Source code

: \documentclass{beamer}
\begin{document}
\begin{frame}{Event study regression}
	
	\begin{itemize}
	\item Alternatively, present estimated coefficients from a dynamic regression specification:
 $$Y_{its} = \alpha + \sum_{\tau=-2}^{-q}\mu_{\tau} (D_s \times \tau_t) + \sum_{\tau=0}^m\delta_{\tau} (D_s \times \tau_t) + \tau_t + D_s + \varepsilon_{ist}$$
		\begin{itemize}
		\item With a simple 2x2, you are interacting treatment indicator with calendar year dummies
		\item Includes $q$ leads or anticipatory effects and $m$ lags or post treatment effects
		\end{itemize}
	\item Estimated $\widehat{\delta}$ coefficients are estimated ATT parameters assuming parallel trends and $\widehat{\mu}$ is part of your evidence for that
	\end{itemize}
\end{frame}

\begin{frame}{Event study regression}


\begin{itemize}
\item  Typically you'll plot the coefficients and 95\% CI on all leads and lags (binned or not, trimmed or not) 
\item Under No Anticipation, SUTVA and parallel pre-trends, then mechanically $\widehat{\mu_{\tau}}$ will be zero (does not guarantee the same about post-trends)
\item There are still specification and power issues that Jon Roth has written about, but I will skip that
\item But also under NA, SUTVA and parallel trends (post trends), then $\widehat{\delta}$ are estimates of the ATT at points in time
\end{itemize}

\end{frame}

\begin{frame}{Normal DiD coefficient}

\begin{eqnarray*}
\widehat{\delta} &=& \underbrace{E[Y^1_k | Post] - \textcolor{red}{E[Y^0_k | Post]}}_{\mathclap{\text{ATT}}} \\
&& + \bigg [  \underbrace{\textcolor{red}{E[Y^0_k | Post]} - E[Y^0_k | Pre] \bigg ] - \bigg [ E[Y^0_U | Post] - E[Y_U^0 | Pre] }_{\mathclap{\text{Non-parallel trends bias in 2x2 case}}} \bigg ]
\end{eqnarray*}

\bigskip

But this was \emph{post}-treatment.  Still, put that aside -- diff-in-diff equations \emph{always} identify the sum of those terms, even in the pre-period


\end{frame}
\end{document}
━━━━━━━━
**BRIEF**:
Could you return the lines in the entries above that contain "underbrace"?

**RESULT**:
\widehat{\delta} &=& \underbrace{E[Y^1_k | Post] - \textcolor{red}{E[Y^0_k | Post]}}_{\mathclap{\text{ATT}}} \\
&& + \bigg [  \underbrace{\textcolor{red}{E[Y^0_k | Post]} - E[Y^0_k | Pre] \bigg ] - \bigg [ E[Y^0_U | Post] - E[Y_U^0 | Pre] }_{\mathclap{\text{Non-parallel trends bias in 2x2 case}}} \bigg ]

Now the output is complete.